* _Task requirements_:
First find the line containing "उ॒षसे॒ स्वाहा॒ व्यु॑ष्ट्यै॒ स्वाहा।" in the data, then set it down exactly along with every line after it, through the last.

* _Input data_:
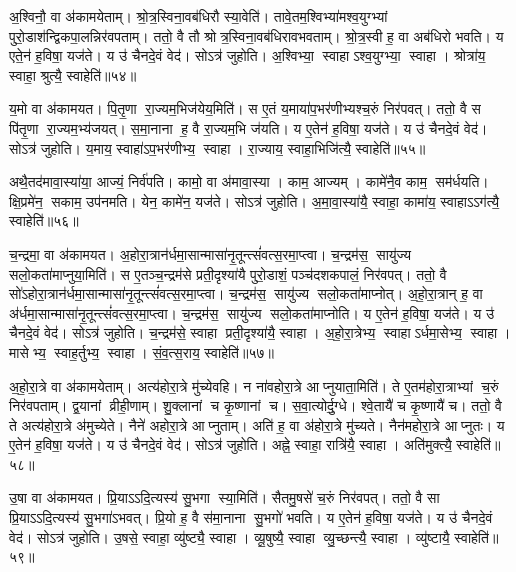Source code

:अ॒श्विनौ॒ वा अ॑कामयेताम्।
श्रो॒त्र॒स्विना॒वब॑धिरौ स्या॒वेति॑।
तावे॒तम॒श्विभ्या॑मश्व॒युग्भ्यां पुरो॒डाश॑न्द्विकपा॒लन्निर॑वपताम्।
ततो॒ वै तौ श्रोत्र॒स्विना॒वब॑धिरावभवताम्।
श्रो॒त्र॒स्वी ह॒ वा अब॑धिरो भवति।
य एते॒न॑ ह॒विषा॒ यज॑ते।
य उ॑ चैनदे॒वं वेद॑।
सोऽत्र॑ जुहोति।
अ॒श्विभ्या॒ स्वाहाऽश्व॒युग्भ्या॒ स्वाहा।
श्रोत्रा॑य॒ स्वाहा॒ श्रुत्यै॒ स्वाहेति॑॥५४॥

य॒मो वा अ॑कामयत।
पि॒तृ॒णा रा॒ज्यम॒भिज॑येय॒मिति॑।
स ए॒तं य॒माया॑प॒भर॑णीभ्यश्च॒रुं निर॑पवत्।
ततो॒ वै स पि॑तृ॒णा रा॒ज्यम॒भ्य॑जयत्।
स॒मा॒नाना ह॒ वै रा॒ज्यम॒भि ज॑यति।
य ए॒तेन॑ ह॒विषा॒ यज॑ते।
य उ॑ चैनदे॒वं वेद॑।
सोऽत्र॑ जुहोति।
य॒माय॒ स्वाहा॑ऽप॒भर॑णीभ्य॒ स्वाहा।
रा॒ज्याय॒ स्वाहा॒भिजि॑त्यै॒ स्वाहेति॑॥५५॥

अथै॒तद॑मावा॒स्या॑या॒ आज्यं॒ निर्व॑पति।
कामो॒ वा अ॑मावा॒स्या।
काम॒ आज्यम्।
कामे॑नै॒व काम॒ सम॑र्धयति।
क्षि॒प्रमे॑न॒ सकाम॒ उप॑नमति।
येन॒ कामे॑न॒ यज॑ते।
सोऽत्र॑ जुहोति।
अ॒मा॒वा॒स्या॑यै॒ स्वाहा॒ कामा॑य॒ स्वाहाऽऽग॑त्यै॒ स्वाहेति॑॥५६॥\anuvakamend[मि॒त्र इन्द्र॑ प्र॒जाप॑ति॒र्दश॑ द॒शाप॒ एका॑दश॒ विश्वे॒ ब्रह्म॒ दश॑दश॒ विष्णु॒स्त्रयो॑दश॒ वस॑व॒ इन्द्रो॒ऽजोऽहि॒र्वै बु॒ध्निय॑ पू॒षाऽश्विनौ॑ य॒मो दश॑ द॒शाथै॒तद॑मावा॒स्या॑या अ॒ष्टौ पञ्च॑दश]

च॒न्द्रमा॒ वा अ॑कामयत।
अ॒होरा॒त्रान॑र्धमा॒सान्मासा॑नृ॒तून्त्सं॑वत्स॒रमा॒प्त्वा।
च॒न्द्रम॑स॒ सायु॑ज्य सलो॒कता॑माप्नुया॒मिति॑।
स ए॒तञ्च॒न्द्रम॑से प्रती॒दृश्या॑यै पुरो॒डाशं॒ पञ्च॑दशकपालं॒ निर॑वपत्।
ततो॒ वै सो॑ऽहोरा॒त्रान॑र्धमा॒सान्मासा॑नृ॒तून्त्सं॑वत्स॒रमा॒प्त्वा।
च॒न्द्रम॑स॒ सायु॑ज्य सलो॒कता॑माप्नोत्।
अ॒हो॒रा॒त्रान् ह॒ वा अ॑र्धमा॒सान्मासा॑नृ॒तून्त्सं॑वत्स॒रमा॒प्त्वा।
च॒न्द्रम॑स॒ सायु॑ज्य सलो॒कता॑माप्नोति।
य ए॒तेन॑ ह॒विषा॒ यज॑ते।
य उ॑ चैनदे॒वं वेद॑।
सोऽत्र॑ जुहोति।
च॒न्द्रम॑से॒ स्वाहा प्रती॒दृश्या॑यै॒ स्वाहा।
अ॒हो॒रा॒त्रेभ्य॒ स्वाहाऽर्धमा॒सेभ्य॒ स्वाहा।
मासेभ्य॒ स्वाह॒र्तुभ्य॒ स्वाहा।
सं॒व॒त्स॒राय॒ स्वाहेति॑॥५७॥

अ॒हो॒रा॒त्रे वा अ॑कामयेताम्।
अत्य॑होरा॒त्रे मु॑च्येवहि।
न ना॑वहोरा॒त्रे आप्नुयाता॒मिति॑।
ते ए॒तम॑होरा॒त्राभ्यां च॒रुं निर॑वपताम्।
द्व॒यानां व्रीही॒णाम्।
शु॒क्लानां च कृ॒ष्णानां च।
स॒वा॒त्योर्दु॒ग्धे।
श्वे॒तायै॑ च कृ॒ष्णायै॑ च।
ततो॒ वै ते अत्य॑होरा॒त्रे अ॑मुच्येते।
नैने॑ अहोरा॒त्रे आप्नुताम्।
अति॑ ह॒ वा अ॑होरा॒त्रे मु॑च्यते।
नैन॑महोरा॒त्रे आप्नुतः।
य ए॒तेन॑ ह॒विषा॒ यज॑ते।
य उ॑ चैनदे॒वं वेद॑।
सोऽत्र॑ जुहोति।
अह्ने॒ स्वाहा॒ रात्रि॑यै॒ स्वाहा।
अति॑मुक्त्यै॒ स्वाहेति॑॥५८॥

उ॒षा वा अ॑कामयत।
प्रि॒याऽऽदि॒त्यस्य॑ सु॒भगा स्या॒मिति॑।
सैतमु॒षसे॑ च॒रुं निर॑वपत्।
ततो॒ वै सा प्रि॒याऽऽदि॒त्यस्य॑ सु॒भगा॑ऽभवत्।
प्रि॒यो ह॒ वै स॑मा॒नाना सु॒भगो॑ भवति।
य ए॒तेन॑ ह॒विषा॒ यज॑ते।
य उ॑ चैनदे॒वं वेद॑।
सोऽत्र॑ जुहोति।
उ॒षसे॒ स्वाहा॒ व्यु॑ष्ट्यै॒ स्वाहा।
व्यू॒षुष्यै॒ स्वाहा व्यु॒च्छन्त्यै॒ स्वाहा।
व्यु॑ष्टायै॒ स्वाहेति॑॥५९॥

* _Solution_:
उ॒षसे॒ स्वाहा॒ व्यु॑ष्ट्यै॒ स्वाहा।
व्यू॒षुष्यै॒ स्वाहा व्यु॒च्छन्त्यै॒ स्वाहा।
व्यु॑ष्टायै॒ स्वाहेति॑॥५९॥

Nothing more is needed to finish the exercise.